Place turkey onto the smoker bird breast side down and close the lid.
Like with all poultry, you'll want to cook it to around the internal temperature of 165 degrees Fahrenheit in the thickest part of the breast.
With the slow cooking process at a low temperature, you should easily be able to reach this without overcooking any part of the meat.
As the turkey smokes, make sure you're monitoring the levels of wood, charcoal, and water left in the smoker, replacing them as needed.
Additionally, maintain the heat consistency by adjusting the air vents, especially when adding more fuel.
Around halfway through cooking (an hour and a half or so), flip the turkey breast side up to let each side cook evenly.

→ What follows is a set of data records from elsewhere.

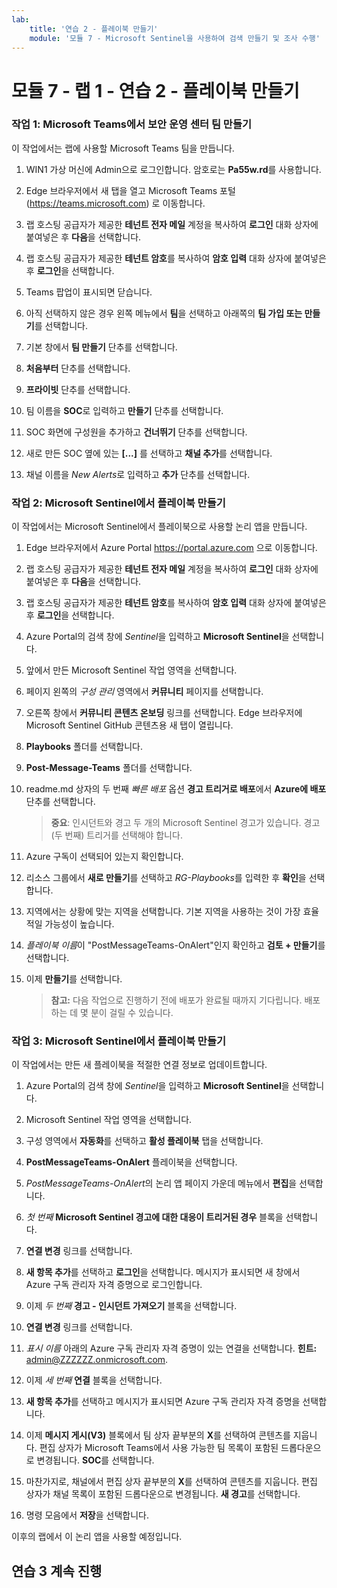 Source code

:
 ```yaml
---
lab:
    title: '연습 2 - 플레이북 만들기'
    module: '모듈 7 - Microsoft Sentinel을 사용하여 검색 만들기 및 조사 수행'
---
```


# 모듈 7 - 랩 1 - 연습 2 - 플레이북 만들기


### 작업 1: Microsoft Teams에서 보안 운영 센터 팀 만들기

이 작업에서는 랩에 사용할 Microsoft Teams 팀을 만듭니다.

1. WIN1 가상 머신에 Admin으로 로그인합니다. 암호로는 **Pa55w.rd**를 사용합니다.  

2. Edge 브라우저에서 새 탭을 열고 Microsoft Teams 포털 (https://teams.microsoft.com) 로 이동합니다.

3. 랩 호스팅 공급자가 제공한 **테넌트 전자 메일** 계정을 복사하여 **로그인** 대화 상자에 붙여넣은 후 **다음**을 선택합니다.

4. 랩 호스팅 공급자가 제공한 **테넌트 암호**를 복사하여 **암호 입력** 대화 상자에 붙여넣은 후 **로그인**을 선택합니다.

5. Teams 팝업이 표시되면 닫습니다.

6. 아직 선택하지 않은 경우 왼쪽 메뉴에서 **팀**을 선택하고 아래쪽의 **팀 가입 또는 만들기**를 선택합니다.

7. 기본 창에서 **팀 만들기** 단추를 선택합니다.

8. **처음부터** 단추를 선택합니다.

9. **프라이빗** 단추를 선택합니다.

10. 팀 이름을 **SOC**로 입력하고 **만들기** 단추를 선택합니다.

11. SOC 화면에 구성원을 추가하고 **건너뛰기** 단추를 선택합니다. 

12. 새로 만든 SOC 옆에 있는 **[...]** 를 선택하고 **채널 추가**를 선택합니다.

13. 채널 이름을 *New Alerts*로 입력하고 **추가** 단추를 선택합니다.


### 작업 2: Microsoft Sentinel에서 플레이북 만들기

이 작업에서는 Microsoft Sentinel에서 플레이북으로 사용할 논리 앱을 만듭니다.

1. Edge 브라우저에서 Azure Portal https://portal.azure.com 으로 이동합니다.

2. 랩 호스팅 공급자가 제공한 **테넌트 전자 메일** 계정을 복사하여 **로그인** 대화 상자에 붙여넣은 후 **다음**을 선택합니다.

3. 랩 호스팅 공급자가 제공한 **테넌트 암호**를 복사하여 **암호 입력** 대화 상자에 붙여넣은 후 **로그인**을 선택합니다.

4. Azure Portal의 검색 창에 *Sentinel*을 입력하고 **Microsoft Sentinel**을 선택합니다.

5. 앞에서 만든 Microsoft Sentinel 작업 영역을 선택합니다.

6. 페이지 왼쪽의 *구성 관리* 영역에서 **커뮤니티** 페이지를 선택합니다.

7. 오른쪽 창에서 **커뮤니티 콘텐츠 온보딩** 링크를 선택합니다. Edge 브라우저에 Microsoft Sentinel GitHub 콘텐츠용 새 탭이 열립니다.

8. **Playbooks** 폴더를 선택합니다.

9. **Post-Message-Teams** 폴더를 선택합니다.

10. readme.md 상자의 두 번째 *빠른 배포* 옵션 **경고 트리거로 배포**에서 **Azure에 배포** 단추를 선택합니다.  

    >**중요**: 인시던트와 경고 두 개의 Microsoft Sentinel 경고가 있습니다. 경고(두 번째) 트리거를 선택해야 합니다.

11. Azure 구독이 선택되어 있는지 확인합니다.

12. 리소스 그룹에서 **새로 만들기**를 선택하고 *RG-Playbooks*를 입력한 후 **확인**을 선택합니다.

13. 지역에서는 상황에 맞는 지역을 선택합니다. 기본 지역을 사용하는 것이 가장 효율적일 가능성이 높습니다.

14. *플레이북 이름*이 "PostMessageTeams-OnAlert"인지 확인하고 **검토 + 만들기**를 선택합니다.

15. 이제 **만들기**를 선택합니다.

    >**참고:** 다음 작업으로 진행하기 전에 배포가 완료될 때까지 기다립니다. 배포하는 데 몇 분이 걸릴 수 있습니다.


### 작업 3: Microsoft Sentinel에서 플레이북 만들기

이 작업에서는 만든 새 플레이북을 적절한 연결 정보로 업데이트합니다.

1. Azure Portal의 검색 창에 *Sentinel*을 입력하고 **Microsoft Sentinel**을 선택합니다.

2. Microsoft Sentinel 작업 영역을 선택합니다.

3. 구성 영역에서 **자동화**를 선택하고 **활성 플레이북** 탭을 선택합니다.

4. **PostMessageTeams-OnAlert** 플레이북을 선택합니다.

5. *PostMessageTeams-OnAlert*의 논리 앱 페이지 가운데 메뉴에서 **편집**을 선택합니다.

6. *첫 번째* **Microsoft Sentinel 경고에 대한 대응이 트리거된 경우** 블록을 선택합니다.

7. **연결 변경** 링크를 선택합니다.

8. **새 항목 추가**를 선택하고 **로그인**을 선택합니다. 메시지가 표시되면 새 창에서 Azure 구독 관리자 자격 증명으로 로그인합니다.

9. 이제 *두 번째* **경고 - 인시던트 가져오기** 블록을 선택합니다.

10. **연결 변경** 링크를 선택합니다.

11. *표시 이름* 아래의 Azure 구독 관리자 자격 증명이 있는 연결을 선택합니다. **힌트:** admin@ZZZZZZ.onmicrosoft.com.

12. 이제 *세 번째* **연결** 블록을 선택합니다.

13. **새 항목 추가**를 선택하고 메시지가 표시되면 Azure 구독 관리자 자격 증명을 선택합니다.

14. 이제 **메시지 게시(V3)** 블록에서 팀 상자 끝부분의 **X**를 선택하여 콘텐츠를 지웁니다. 편집 상자가 Microsoft Teams에서 사용 가능한 팀 목록이 포함된 드롭다운으로 변경됩니다.  **SOC**를 선택합니다.

15. 마찬가지로, 채널에서 편집 상자 끝부분의 **X**를 선택하여 콘텐츠를 지웁니다. 편집 상자가 채널 목록이 포함된 드롭다운으로 변경됩니다. **새 경고**를 선택합니다.

16. 명령 모음에서 **저장**을 선택합니다.

이후의 랩에서 이 논리 앱을 사용할 예정입니다.

## 연습 3 계속 진행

Start checking for temperature around this point, too. If you're concerned the outside may be starting to burn, you can wrap the bird loosely in aluminum foil for the duration of the cook.
In total, the cook time for this recipe is around three hours, turkey cooks at around this point. Adjustments made for how well you can maintain the right heat level.
Like all meat, turkey needs to rest when first taken off the heat.
You can do this simply by wrapping it loosely in foil and letting it sit undisturbed on a flat surface.
Alternative, you could wrap the foil package in a clean towel and transfer the whole thing to an empty cooler, helping to retain the heat during a longer rest.
Speaking of resting times, the absolute minimum amount of time you want to rest a turkey is half an hour.
However, chefs know that resting a turkey for the same length of time you cooked it can make a world of difference.
As such, it's recommended you employ the above cooler technique for the best flavor and juiciest meat.
After the arduous task of resting has been completed, you're finally ready to eat.